* Task brief *
Print nothing except the lines of the listing below from the line with "Let $\sigma$ be" to the line with "topological space. If", each exactly as written, both ends included.

***** Data to use

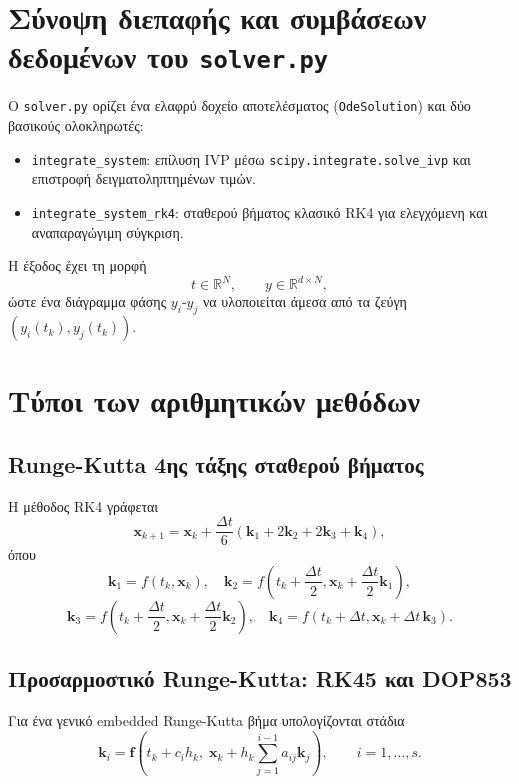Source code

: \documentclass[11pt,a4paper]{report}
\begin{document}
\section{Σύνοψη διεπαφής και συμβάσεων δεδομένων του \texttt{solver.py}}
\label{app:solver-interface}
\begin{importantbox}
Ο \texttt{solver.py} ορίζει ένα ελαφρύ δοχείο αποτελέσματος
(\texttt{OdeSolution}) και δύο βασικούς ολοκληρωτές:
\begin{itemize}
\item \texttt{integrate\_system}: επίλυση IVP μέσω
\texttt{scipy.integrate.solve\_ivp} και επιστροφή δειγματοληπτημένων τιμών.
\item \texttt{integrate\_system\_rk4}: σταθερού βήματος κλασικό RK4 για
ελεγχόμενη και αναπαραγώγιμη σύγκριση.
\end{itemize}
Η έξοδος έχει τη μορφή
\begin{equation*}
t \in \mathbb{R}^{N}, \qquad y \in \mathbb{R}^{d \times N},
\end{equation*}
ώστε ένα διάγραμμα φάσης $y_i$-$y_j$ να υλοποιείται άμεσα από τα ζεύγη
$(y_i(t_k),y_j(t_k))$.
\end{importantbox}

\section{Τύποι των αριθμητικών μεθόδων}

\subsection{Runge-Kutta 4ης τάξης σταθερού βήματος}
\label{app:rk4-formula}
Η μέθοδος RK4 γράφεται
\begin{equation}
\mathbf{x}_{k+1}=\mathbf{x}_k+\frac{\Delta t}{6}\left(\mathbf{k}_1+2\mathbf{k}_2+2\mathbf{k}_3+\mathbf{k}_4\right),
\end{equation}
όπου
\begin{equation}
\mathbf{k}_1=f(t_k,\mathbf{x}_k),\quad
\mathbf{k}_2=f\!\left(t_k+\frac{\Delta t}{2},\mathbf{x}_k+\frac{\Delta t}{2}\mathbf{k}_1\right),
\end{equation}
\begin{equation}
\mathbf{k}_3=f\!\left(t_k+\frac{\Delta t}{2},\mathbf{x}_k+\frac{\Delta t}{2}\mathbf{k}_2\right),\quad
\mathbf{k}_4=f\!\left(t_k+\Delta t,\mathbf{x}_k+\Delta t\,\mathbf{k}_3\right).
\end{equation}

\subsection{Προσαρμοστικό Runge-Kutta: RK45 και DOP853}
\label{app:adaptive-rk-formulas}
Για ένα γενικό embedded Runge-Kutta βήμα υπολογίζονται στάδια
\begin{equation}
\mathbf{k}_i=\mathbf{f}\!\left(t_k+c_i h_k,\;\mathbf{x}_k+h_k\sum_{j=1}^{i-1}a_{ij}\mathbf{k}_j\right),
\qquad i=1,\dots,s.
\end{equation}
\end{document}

**********
***** Data to use

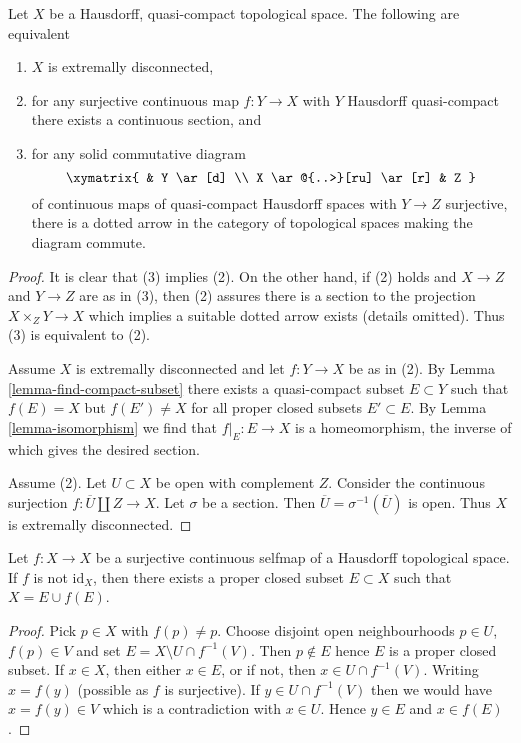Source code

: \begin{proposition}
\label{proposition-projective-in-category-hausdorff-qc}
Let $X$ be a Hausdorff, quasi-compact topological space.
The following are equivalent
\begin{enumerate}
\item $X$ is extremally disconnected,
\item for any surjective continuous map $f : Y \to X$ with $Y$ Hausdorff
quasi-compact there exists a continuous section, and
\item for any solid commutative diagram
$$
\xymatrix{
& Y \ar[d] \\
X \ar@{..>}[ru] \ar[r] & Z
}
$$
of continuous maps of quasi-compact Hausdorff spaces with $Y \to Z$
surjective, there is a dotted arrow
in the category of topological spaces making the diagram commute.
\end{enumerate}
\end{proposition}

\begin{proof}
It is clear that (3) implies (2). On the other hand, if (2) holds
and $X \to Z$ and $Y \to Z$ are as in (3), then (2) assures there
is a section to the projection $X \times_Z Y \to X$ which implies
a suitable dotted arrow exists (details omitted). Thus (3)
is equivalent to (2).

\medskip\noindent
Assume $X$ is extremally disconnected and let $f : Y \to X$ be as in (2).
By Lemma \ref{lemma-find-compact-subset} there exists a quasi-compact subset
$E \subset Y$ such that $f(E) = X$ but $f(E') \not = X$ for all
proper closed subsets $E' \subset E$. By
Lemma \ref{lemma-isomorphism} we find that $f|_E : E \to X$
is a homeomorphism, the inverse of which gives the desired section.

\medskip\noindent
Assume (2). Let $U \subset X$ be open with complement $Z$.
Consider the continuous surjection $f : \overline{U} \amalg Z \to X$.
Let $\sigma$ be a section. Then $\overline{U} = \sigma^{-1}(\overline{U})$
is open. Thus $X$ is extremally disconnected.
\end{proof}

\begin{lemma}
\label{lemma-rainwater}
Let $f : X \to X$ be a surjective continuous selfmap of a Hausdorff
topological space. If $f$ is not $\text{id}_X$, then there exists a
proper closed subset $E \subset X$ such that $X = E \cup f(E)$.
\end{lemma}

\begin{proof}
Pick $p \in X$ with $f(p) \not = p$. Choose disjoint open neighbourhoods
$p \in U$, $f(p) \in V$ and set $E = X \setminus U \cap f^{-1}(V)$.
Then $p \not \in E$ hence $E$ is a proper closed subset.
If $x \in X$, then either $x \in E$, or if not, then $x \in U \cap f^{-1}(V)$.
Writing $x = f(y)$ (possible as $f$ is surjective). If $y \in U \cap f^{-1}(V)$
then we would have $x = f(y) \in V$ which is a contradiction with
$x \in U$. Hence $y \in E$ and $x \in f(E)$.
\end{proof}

**********

* Solution to this task *
Let $\sigma$ be a section. Then $\overline{U} = \sigma^{-1}(\overline{U})$
is open. Thus $X$ is extremally disconnected.
\end{proof}

\begin{lemma}
\label{lemma-rainwater}
Let $f : X \to X$ be a surjective continuous selfmap of a Hausdorff
topological space. If $f$ is not $\text{id}_X$, then there exists a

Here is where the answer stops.